● **Your objective**:
Output the listing exactly as written, apart from its pictures.

BEGIN

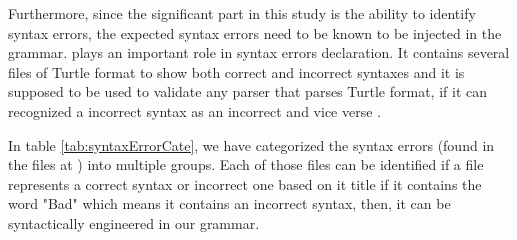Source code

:  Furthermore, since the significant part in this study is the ability to identify syntax errors, the expected syntax errors need to be known to be injected in the grammar. \cite{TurtleTests:Online} plays an important role in syntax errors declaration. It contains several files of Turtle format to show both correct and incorrect syntaxes and it is supposed to be used to validate any parser that parses Turtle format, if it can recognized a incorrect syntax as an incorrect and vice verse . 
 
 In table \ref{tab:syntaxErrorCate}, we have categorized the syntax errors (found in the files at \cite{TurtleTests:Online}) into multiple groups. Each of those files can be identified if a file represents a correct syntax or incorrect one based on it title if it contains the word "Bad" which means it contains an incorrect syntax, then, it can be syntactically engineered in our grammar.  
 

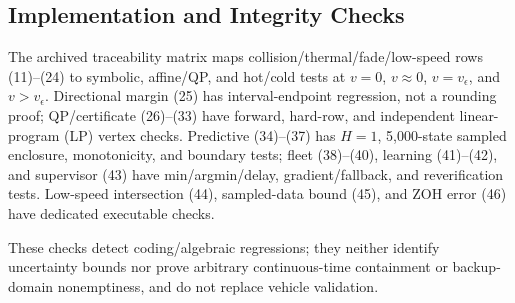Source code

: \subsection{Implementation and Integrity Checks}
The archived traceability matrix maps collision/thermal/fade/low-speed rows (11)--(24) to symbolic, affine/QP, and hot/cold tests at $v=0$, $v\approx0$, $v=v_\epsilon$, and $v>v_\epsilon$. Directional margin (25) has interval-endpoint regression, not a rounding proof; QP/certificate (26)--(33) have forward, hard-row, and independent linear-program (LP) vertex checks. Predictive (34)--(37) has $H=1$, 5,000-state sampled enclosure, monotonicity, and boundary tests; fleet (38)--(40), learning (41)--(42), and supervisor (43) have min/argmin/delay, gradient/fallback, and reverification tests. Low-speed intersection (44), sampled-data bound (45), and ZOH error (46) have dedicated executable checks.

These checks detect coding/algebraic regressions; they neither identify uncertainty bounds nor prove arbitrary continuous-time containment or backup-domain nonemptiness, and do not replace vehicle validation.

END

● **Exercise solution**:
Source code

:  Furthermore, since the significant part in this study is the ability to identify syntax errors, the expected syntax errors need to be known to be injected in the grammar. \cite{TurtleTests:Online} plays an important role in syntax errors declaration. It contains several files of Turtle format to show both correct and incorrect syntaxes and it is supposed to be used to validate any parser that parses Turtle format, if it can recognized a incorrect syntax as an incorrect and vice verse . 
 
 In table \ref{tab:syntaxErrorCate}, we have categorized the syntax errors (found in the files at \cite{TurtleTests:Online}) into multiple groups. Each of those files can be identified if a file represents a correct syntax or incorrect one based on it title if it contains the word "Bad" which means it contains an incorrect syntax, then, it can be syntactically engineered in our grammar.  
 

Source code

: \subsection{Implementation and Integrity Checks}
The archived traceability matrix maps collision/thermal/fade/low-speed rows (11)--(24) to symbolic, affine/QP, and hot/cold tests at $v=0$, $v\approx0$, $v=v_\epsilon$, and $v>v_\epsilon$. Directional margin (25) has interval-endpoint regression, not a rounding proof; QP/certificate (26)--(33) have forward, hard-row, and independent linear-program (LP) vertex checks. Predictive (34)--(37) has $H=1$, 5,000-state sampled enclosure, monotonicity, and boundary tests; fleet (38)--(40), learning (41)--(42), and supervisor (43) have min/argmin/delay, gradient/fallback, and reverification tests. Low-speed intersection (44), sampled-data bound (45), and ZOH error (46) have dedicated executable checks.

These checks detect coding/algebraic regressions; they neither identify uncertainty bounds nor prove arbitrary continuous-time containment or backup-domain nonemptiness, and do not replace vehicle validation.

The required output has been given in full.